- Exercise objective -
Here is a block of entries. Write out its lines exactly, from the first through the one containing "Rawls did not".

=== Begin Enclosure ===

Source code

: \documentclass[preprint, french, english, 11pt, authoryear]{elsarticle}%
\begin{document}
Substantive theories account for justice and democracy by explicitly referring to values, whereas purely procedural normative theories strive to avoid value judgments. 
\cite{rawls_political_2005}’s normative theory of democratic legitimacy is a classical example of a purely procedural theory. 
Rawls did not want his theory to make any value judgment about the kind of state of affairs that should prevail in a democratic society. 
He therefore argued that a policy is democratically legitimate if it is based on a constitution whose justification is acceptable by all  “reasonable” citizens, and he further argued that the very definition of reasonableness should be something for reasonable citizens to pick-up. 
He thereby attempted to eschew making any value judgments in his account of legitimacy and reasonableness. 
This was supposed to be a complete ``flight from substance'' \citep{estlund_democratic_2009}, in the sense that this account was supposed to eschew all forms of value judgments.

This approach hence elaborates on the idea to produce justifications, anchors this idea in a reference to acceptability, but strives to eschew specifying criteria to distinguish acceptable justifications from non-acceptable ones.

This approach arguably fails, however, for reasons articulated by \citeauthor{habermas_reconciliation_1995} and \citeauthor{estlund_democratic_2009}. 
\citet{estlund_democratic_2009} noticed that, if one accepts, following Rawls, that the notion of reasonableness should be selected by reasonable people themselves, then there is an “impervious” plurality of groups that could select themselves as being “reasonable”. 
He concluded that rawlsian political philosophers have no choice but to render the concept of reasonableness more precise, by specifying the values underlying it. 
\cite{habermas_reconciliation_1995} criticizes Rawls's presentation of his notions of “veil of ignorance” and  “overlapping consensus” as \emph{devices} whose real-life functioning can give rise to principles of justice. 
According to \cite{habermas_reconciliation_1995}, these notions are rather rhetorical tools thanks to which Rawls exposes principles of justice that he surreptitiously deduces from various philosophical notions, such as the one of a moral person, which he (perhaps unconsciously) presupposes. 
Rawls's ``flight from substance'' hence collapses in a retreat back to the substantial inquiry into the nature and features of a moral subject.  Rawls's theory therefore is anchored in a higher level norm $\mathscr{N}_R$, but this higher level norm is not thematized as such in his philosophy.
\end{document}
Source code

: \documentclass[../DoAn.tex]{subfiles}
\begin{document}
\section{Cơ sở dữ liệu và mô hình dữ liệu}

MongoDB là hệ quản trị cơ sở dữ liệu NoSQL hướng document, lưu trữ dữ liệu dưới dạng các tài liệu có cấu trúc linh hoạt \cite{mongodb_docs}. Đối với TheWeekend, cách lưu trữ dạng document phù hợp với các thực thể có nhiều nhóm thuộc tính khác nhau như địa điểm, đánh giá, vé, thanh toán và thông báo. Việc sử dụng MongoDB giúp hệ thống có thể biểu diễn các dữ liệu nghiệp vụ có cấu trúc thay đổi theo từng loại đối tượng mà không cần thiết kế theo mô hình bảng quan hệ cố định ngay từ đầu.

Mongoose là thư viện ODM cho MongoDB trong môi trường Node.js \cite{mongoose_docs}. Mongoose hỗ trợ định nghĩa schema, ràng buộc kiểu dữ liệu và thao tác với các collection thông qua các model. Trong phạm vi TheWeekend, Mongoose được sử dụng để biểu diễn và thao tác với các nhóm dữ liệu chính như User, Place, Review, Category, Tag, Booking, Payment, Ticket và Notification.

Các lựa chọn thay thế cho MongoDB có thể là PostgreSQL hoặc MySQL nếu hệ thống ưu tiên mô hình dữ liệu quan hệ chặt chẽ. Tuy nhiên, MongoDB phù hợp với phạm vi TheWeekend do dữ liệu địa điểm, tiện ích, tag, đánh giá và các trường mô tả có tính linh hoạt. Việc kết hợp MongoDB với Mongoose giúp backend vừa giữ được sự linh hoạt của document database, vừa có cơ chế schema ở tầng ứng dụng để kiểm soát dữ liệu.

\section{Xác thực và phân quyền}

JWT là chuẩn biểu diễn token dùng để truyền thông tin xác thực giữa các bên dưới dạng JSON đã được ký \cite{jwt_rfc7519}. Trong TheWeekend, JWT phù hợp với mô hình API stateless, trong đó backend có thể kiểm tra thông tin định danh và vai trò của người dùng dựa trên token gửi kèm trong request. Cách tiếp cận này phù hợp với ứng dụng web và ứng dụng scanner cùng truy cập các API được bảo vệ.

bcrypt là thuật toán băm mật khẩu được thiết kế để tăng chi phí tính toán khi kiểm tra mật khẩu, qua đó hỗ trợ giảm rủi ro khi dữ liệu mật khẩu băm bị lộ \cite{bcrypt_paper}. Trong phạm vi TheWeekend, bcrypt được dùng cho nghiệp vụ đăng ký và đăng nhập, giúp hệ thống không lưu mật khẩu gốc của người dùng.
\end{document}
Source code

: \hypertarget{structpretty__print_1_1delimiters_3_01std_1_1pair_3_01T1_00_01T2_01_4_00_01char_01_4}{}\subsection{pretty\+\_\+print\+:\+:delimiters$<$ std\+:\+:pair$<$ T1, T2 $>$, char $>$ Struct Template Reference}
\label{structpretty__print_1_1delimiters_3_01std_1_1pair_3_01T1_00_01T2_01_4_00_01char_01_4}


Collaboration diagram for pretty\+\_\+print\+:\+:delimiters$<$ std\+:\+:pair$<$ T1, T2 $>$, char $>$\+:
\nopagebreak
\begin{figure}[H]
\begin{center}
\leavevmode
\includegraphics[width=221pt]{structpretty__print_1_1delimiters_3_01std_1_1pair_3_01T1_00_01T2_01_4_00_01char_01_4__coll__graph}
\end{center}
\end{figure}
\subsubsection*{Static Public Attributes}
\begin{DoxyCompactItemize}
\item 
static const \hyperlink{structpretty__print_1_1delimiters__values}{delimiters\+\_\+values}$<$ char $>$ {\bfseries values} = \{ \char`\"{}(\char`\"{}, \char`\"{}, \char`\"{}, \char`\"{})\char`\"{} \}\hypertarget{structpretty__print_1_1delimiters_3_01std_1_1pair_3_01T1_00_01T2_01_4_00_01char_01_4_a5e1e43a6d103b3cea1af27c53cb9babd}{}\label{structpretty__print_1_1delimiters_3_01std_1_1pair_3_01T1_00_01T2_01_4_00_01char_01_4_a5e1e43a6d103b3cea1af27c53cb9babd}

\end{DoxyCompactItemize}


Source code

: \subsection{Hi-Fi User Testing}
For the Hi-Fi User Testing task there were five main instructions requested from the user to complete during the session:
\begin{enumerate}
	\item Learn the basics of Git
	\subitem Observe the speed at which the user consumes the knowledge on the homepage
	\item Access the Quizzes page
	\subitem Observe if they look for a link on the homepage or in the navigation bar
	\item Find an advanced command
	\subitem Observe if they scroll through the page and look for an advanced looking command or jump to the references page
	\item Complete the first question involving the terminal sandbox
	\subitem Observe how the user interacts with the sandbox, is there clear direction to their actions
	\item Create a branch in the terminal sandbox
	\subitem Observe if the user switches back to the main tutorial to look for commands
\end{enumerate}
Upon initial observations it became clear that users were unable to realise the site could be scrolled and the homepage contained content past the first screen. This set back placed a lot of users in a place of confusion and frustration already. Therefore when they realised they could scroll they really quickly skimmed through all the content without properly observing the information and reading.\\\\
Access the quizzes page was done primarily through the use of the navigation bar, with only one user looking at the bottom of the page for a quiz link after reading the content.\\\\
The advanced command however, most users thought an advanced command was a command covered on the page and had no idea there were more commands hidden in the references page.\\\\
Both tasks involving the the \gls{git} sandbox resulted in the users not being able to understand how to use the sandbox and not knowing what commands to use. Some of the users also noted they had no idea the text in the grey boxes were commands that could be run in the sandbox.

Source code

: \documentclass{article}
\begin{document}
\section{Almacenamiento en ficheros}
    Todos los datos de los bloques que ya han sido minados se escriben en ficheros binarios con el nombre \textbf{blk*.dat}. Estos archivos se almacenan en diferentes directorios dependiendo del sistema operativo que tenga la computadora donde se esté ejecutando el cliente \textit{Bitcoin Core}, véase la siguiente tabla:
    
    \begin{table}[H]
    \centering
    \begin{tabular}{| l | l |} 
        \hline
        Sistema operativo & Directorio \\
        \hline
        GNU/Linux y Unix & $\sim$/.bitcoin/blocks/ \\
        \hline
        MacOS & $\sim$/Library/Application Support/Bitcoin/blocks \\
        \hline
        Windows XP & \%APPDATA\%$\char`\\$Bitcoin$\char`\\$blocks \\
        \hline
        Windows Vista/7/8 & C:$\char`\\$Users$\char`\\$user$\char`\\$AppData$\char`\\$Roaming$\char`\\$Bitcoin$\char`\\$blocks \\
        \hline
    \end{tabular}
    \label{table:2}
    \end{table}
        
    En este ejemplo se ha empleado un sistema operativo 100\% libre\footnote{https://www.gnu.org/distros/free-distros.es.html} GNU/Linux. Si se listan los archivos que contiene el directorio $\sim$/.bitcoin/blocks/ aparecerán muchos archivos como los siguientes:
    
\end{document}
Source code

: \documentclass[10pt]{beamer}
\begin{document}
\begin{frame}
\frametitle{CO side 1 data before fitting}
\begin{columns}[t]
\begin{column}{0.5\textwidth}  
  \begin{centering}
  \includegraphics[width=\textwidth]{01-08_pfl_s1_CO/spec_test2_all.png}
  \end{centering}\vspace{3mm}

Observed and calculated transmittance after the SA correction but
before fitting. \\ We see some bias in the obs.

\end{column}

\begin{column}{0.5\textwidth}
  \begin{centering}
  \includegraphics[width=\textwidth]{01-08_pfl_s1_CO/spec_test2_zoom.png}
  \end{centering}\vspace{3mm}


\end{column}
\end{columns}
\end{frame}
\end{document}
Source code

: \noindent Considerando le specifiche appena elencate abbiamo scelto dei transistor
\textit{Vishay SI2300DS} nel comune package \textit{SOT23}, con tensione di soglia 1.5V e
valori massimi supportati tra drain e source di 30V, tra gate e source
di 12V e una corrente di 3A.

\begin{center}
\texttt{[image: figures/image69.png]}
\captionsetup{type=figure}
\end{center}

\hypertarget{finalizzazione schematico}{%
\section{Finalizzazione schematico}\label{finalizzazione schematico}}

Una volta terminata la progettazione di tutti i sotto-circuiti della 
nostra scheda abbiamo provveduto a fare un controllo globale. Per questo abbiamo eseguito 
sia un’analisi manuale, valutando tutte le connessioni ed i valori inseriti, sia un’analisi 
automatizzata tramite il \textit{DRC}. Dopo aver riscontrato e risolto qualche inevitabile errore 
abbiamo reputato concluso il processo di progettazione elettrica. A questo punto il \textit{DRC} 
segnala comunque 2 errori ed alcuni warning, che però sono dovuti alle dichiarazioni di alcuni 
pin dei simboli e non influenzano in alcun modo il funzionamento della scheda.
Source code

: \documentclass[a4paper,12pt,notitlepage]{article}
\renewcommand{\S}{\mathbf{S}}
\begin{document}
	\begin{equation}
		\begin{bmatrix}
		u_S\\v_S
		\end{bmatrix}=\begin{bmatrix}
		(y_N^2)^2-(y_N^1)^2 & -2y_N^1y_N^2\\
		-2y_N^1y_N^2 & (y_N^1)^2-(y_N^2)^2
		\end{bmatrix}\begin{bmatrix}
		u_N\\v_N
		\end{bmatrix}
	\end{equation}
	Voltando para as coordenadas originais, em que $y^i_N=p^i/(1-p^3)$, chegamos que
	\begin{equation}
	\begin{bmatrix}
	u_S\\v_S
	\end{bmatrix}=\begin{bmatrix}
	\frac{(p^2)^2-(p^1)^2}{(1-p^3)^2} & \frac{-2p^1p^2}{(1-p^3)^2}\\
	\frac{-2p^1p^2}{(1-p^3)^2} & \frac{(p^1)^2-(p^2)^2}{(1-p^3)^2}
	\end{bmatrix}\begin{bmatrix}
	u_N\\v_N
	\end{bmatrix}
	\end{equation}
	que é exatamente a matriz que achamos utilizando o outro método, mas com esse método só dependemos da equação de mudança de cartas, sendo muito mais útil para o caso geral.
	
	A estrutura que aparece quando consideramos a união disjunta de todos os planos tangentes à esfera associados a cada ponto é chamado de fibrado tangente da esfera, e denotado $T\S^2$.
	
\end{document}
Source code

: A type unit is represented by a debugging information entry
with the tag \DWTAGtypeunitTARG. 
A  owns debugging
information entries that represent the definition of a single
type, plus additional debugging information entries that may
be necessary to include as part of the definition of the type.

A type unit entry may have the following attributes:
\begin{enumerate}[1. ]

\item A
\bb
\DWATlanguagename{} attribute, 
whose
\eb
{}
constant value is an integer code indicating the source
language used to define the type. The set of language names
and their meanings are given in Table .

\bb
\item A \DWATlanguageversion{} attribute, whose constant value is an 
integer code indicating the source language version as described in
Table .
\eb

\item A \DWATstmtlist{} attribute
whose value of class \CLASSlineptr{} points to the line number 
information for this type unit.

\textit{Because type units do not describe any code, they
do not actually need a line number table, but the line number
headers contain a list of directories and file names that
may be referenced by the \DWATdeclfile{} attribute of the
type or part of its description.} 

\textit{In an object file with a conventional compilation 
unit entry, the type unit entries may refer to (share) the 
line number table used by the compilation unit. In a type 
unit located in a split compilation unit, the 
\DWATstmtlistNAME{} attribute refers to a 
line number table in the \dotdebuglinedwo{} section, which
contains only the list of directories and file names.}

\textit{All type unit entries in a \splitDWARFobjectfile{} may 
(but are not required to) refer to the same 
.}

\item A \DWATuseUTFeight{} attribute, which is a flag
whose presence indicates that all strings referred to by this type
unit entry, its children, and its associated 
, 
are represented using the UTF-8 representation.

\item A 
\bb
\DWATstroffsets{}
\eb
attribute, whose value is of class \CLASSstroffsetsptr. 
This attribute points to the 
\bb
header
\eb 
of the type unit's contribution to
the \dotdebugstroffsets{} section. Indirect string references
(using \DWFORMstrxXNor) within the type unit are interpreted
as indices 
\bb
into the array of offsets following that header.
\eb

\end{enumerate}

=== End Enclosure ===

- Exercise answer -
Source code

: \documentclass[preprint, french, english, 11pt, authoryear]{elsarticle}%
\begin{document}
Substantive theories account for justice and democracy by explicitly referring to values, whereas purely procedural normative theories strive to avoid value judgments. 
\cite{rawls_political_2005}’s normative theory of democratic legitimacy is a classical example of a purely procedural theory. 
Rawls did not want his theory to make any value judgment about the kind of state of affairs that should prevail in a democratic society. 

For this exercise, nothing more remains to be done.